As an anecdote, 'nine thousand rejection letters' sounds funny. But the
reality
can be an all-engulfing cloud of aggravation and despair.
"Once every thousand years, the stars will line up, and lightning will
strike, and you'll find a four-leaf clover, and you'll be given a
chance to perform or display your art. But then, somewhere between
completion of the project and its public presentation, something will
go terribly wrong, and you'll still end up being rejected. Or maybe
everything will go perfectly, absolutely right, but the public will be
unable to understand or appreciate your art. Since most good art is
personal, the failure of your art to connect with audiences
will feel like a personal rejection of you.

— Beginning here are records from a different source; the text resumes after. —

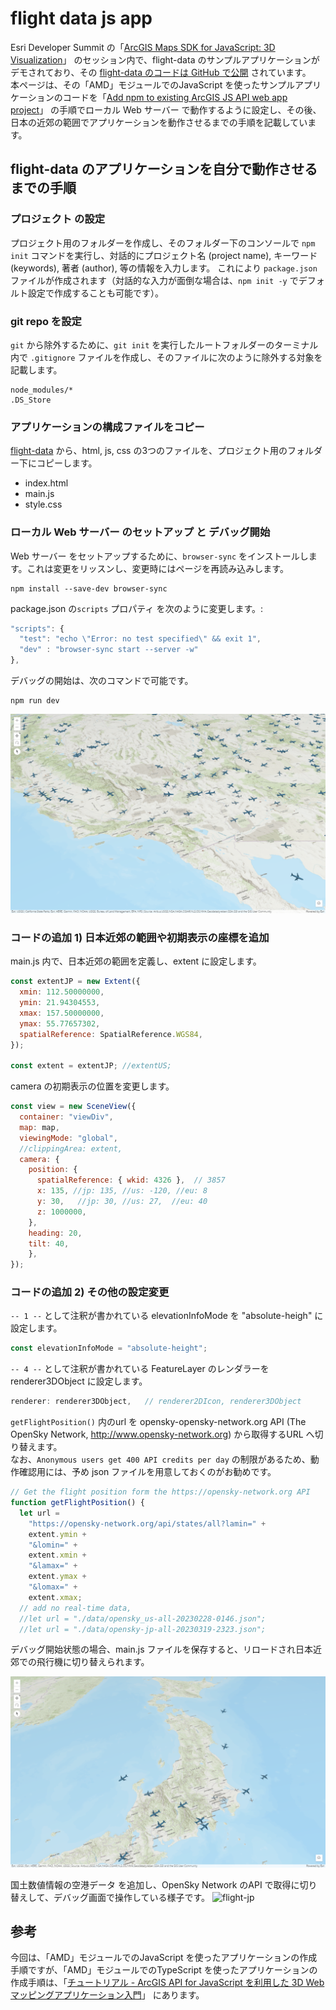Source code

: # flight data js app

Esri Developer Summit の「[ArcGIS Maps SDK for JavaScript: 3D Visualization](https://esridevevents.github.io/arcgis-maps-sdk-for-javascript-3d-visualization/)」 のセッション内で、flight-data のサンプルアプリケーションがデモされており、その [flight-data のコードは GitHub で公開](https://github.com/EsriDevEvents/arcgis-maps-sdk-for-javascript-3d-visualization/tree/main/src/samples/flight-data) されています。  
本ページは、その「AMD」モジュールでのJavaScript を使ったサンプルアプリケーションのコードを「[Add npm to existing ArcGIS JS API web app project](https://urbandatapalette.com/post/2021-06-arcgis-js-api-env-setup/)」 の手順でローカル Web サーバー で動作するように設定し、その後、日本の近郊の範囲でアプリケーションを動作させるまでの手順を記載しています。  

## flight-data のアプリケーションを自分で動作させるまでの手順  

### プロジェクト の設定
プロジェクト用のフォルダーを作成し、そのフォルダー下のコンソールで `npm init` コマンドを実行し、対話的にプロジェクト名 (project name), キーワード (keywords), 著者 (author), 等の情報を入力します。
これにより `package.json` ファイルが作成されます（対話的な入力が面倒な場合は、`npm init -y` でデフォルト設定で作成することも可能です）。

### git repo を設定

`git` から除外するために、`git init` を実行したルートフォルダーのターミナル内で  `.gitignore` ファイルを作成し、そのファイルに次のように除外する対象を記載します。

```
node_modules/*
.DS_Store
```

### アプリケーションの構成ファイルをコピー

[flight-data](https://github.com/EsriDevEvents/arcgis-maps-sdk-for-javascript-3d-visualization/tree/main/src/samples/flight-data) から、html, js, css の3つのファイルを、プロジェクト用のフォルダー下にコピーします。

- index.html
- main.js
- style.css

### ローカル Web サーバー のセットアップ と デバッグ開始
Web サーバー をセットアップするために、`browser-sync` をインストールします。これは変更をリッスンし、変更時にはページを再読み込みします。

```
npm install --save-dev browser-sync
```

package.json の`scripts` プロパティ を次のように変更します。:

```js
"scripts": {
  "test": "echo \"Error: no test specified\" && exit 1",
  "dev" : "browser-sync start --server -w"
},
```

デバッグの開始は、次のコマンドで可能です。
```
npm run dev
```
  
![flight-us](./images/flight-us.png "flight-us")

### コードの追加 1) 日本近郊の範囲や初期表示の座標を追加 

main.js 内で、日本近郊の範囲を定義し、extent に設定します。
```js
const extentJP = new Extent({
  xmin: 112.50000000,
  ymin: 21.94304553,
  xmax: 157.50000000,
  ymax: 55.77657302,
  spatialReference: SpatialReference.WGS84,
});

const extent = extentJP; //extentUS;
```

camera の初期表示の位置を変更します。
```js
const view = new SceneView({
  container: "viewDiv",
  map: map,
  viewingMode: "global",
  //clippingArea: extent,
  camera: {
    position: {
      spatialReference: { wkid: 4326 },  // 3857
      x: 135, //jp: 135, //us: -120, //eu: 8
      y: 30,   //jp: 30, //us: 27,  //eu: 40
      z: 1000000,
    },
    heading: 20,
    tilt: 40,
    },
});
```

### コードの追加 2) その他の設定変更 
`-- 1 --` として注釈が書かれている elevationInfoMode を "absolute-heigh" に設定します。
```js
const elevationInfoMode = "absolute-height"; 
```

`-- 4 --` として注釈が書かれている FeatureLayer のレンダラーを renderer3DObject に設定します。
```js
renderer: renderer3DObject,   // renderer2DIcon, renderer3DObject
```

`getFlightPosition()` 内のurl を opensky-opensky-network.org API (The OpenSky Network, http://www.opensky-network.org) から取得するURL へ切り替えます。  
なお、`Anonymous users get 400 API credits per day` の制限があるため、動作確認用には、予め json ファイルを用意しておくのがお勧めです。


```js
// Get the flight position form the https://opensky-network.org API
function getFlightPosition() {
  let url =
    "https://opensky-network.org/api/states/all?lamin=" +
    extent.ymin +
    "&lomin=" +
    extent.xmin +
    "&lamax=" +
    extent.ymax +
    "&lomax=" +
    extent.xmax;
  // add no real-time data,
  //let url = "./data/opensky_us-all-20230228-0146.json";
  //let url = "./data/opensky-jp-all-20230319-2323.json";
```

デバッグ開始状態の場合、main.js ファイルを保存すると、リロードされ日本近郊での飛行機に切り替えられます。

![flight-jp](./images/flight-jp.png "flight-jp")  

国土数値情報の空港データ を追加し、OpenSky Network のAPI で取得に切り替えして、デバッグ画面で操作している様子です。
![flight-jp](./images/flight-jp.gif "flight-jp")  

## 参考

今回は、「AMD」モジュールでのJavaScript を使ったアプリケーションの作成手順ですが、「AMD」モジュールでのTypeScript を使ったアプリケーションの作成手順は、「[チュートリアル - ArcGIS API for JavaScript を利用した 3D Web マッピングアプリケーション入門](https://github.com/kataya/get-started-arcgis-js-api/blob/master/README_ja.md)」 にあります。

"If you choose a career as an artist, you will be poor for a long, long
time, maybe your whole life. The fact is, Americans don't value artists
much.
If money is a priority, try your hand at (men's) basketball, baseball,
or
football. I have both fiction and screenplay agents, and I've
successfully
run the writers' gauntlet and had books published by major publishers
and
plays produced and screenplays optioned, and I regularly win awards for
my
writing. In other words, I’m pretty successful at what I do--more
financially
successful than ninety-nine percent of my fellow artists. But I still
never
order wine at dinner, and sometimes I drive or ride miles out of my way
to
find a particular cash machine so as to avoid the two-dollar fee that
my
bank dings me whenever I use the 'wrong' machine.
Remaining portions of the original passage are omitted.